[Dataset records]
* * *

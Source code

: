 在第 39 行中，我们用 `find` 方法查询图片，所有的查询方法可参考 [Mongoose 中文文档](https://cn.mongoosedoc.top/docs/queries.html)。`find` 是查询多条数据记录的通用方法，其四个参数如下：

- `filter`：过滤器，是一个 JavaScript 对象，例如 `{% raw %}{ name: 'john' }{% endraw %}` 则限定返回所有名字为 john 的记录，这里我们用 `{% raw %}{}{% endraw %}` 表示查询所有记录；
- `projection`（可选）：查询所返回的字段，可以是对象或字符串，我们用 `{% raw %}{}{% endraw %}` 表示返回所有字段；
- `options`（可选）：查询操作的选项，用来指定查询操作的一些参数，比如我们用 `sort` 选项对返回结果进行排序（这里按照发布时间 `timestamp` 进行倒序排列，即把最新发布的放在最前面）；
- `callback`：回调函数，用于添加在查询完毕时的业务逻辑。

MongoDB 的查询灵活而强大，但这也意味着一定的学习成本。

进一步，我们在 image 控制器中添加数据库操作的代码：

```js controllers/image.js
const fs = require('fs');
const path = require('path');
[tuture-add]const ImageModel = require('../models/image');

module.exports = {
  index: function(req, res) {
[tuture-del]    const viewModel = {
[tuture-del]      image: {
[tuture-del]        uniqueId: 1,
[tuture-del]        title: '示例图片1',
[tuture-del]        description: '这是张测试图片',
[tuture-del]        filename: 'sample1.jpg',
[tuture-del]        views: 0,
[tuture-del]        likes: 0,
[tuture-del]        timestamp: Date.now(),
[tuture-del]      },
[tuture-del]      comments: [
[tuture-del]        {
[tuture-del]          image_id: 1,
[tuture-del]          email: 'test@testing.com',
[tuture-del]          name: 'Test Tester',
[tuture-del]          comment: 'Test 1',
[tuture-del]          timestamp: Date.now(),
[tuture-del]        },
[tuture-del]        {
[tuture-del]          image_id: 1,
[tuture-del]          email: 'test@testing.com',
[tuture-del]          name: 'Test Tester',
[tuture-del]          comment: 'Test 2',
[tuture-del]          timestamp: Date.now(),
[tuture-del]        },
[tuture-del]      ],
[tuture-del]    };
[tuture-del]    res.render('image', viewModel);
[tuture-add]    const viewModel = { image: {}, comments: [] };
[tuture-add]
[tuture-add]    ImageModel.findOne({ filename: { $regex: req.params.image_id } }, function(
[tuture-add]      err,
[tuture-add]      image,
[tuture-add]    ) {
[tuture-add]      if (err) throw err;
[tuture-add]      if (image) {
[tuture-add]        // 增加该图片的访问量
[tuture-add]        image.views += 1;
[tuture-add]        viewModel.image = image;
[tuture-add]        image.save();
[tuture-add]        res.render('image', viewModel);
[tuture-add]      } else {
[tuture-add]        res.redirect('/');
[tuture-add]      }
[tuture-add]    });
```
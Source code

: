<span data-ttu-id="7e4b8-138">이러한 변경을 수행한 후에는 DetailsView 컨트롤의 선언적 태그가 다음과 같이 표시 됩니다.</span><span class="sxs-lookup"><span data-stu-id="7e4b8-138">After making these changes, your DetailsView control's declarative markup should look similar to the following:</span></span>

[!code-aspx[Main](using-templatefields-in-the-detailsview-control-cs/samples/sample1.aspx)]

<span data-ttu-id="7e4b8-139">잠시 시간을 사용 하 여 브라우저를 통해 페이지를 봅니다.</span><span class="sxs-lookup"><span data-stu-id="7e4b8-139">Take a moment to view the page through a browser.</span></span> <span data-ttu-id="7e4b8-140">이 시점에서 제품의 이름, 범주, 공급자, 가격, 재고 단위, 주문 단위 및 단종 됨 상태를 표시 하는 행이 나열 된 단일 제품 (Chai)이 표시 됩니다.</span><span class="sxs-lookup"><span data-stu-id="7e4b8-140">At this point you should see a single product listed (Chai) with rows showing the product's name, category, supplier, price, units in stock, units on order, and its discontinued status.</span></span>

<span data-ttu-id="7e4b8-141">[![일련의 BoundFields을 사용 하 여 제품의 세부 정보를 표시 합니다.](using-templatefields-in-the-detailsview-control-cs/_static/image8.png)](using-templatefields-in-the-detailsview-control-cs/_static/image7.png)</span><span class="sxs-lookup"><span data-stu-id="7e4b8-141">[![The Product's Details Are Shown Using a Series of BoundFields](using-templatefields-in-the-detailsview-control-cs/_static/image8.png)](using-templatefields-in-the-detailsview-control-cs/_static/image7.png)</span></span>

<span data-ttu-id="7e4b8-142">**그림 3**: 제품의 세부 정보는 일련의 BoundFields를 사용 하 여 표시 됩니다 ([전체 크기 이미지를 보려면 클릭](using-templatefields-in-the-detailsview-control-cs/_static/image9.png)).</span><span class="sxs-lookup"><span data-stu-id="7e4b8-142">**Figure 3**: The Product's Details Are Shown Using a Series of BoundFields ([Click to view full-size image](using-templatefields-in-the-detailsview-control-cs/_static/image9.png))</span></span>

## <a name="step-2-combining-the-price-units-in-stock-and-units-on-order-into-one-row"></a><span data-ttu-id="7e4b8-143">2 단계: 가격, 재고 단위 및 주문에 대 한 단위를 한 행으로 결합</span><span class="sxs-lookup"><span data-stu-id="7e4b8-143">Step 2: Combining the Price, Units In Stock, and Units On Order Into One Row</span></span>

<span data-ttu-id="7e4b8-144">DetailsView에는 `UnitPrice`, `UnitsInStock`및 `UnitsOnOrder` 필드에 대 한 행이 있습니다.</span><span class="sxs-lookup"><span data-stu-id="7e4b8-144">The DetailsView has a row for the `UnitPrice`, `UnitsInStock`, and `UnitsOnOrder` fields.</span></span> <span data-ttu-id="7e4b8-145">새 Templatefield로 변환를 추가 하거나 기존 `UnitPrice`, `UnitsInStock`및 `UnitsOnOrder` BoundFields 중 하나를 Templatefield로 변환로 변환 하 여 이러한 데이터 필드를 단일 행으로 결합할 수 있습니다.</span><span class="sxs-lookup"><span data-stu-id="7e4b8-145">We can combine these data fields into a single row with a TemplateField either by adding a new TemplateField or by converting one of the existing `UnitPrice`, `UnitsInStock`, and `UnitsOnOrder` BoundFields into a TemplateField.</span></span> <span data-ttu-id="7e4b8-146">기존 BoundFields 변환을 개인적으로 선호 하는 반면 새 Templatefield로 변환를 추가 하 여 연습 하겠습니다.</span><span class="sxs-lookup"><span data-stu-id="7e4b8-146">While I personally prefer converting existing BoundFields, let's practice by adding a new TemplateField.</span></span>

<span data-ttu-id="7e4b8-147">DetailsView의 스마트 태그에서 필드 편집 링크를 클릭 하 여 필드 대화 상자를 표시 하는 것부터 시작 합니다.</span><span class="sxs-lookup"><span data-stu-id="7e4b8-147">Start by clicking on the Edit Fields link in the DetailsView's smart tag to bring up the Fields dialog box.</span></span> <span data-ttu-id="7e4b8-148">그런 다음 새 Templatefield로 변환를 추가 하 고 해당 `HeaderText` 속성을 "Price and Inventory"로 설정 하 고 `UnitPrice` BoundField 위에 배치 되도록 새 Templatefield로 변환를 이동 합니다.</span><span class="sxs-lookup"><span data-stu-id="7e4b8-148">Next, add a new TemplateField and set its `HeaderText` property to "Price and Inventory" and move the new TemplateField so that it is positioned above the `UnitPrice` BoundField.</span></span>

* * *

• WHAT THE EXERCISE ASKS:
If a line in the entries above contains "views", include it in the count, then report only the total.

• RESULT BELOW:
2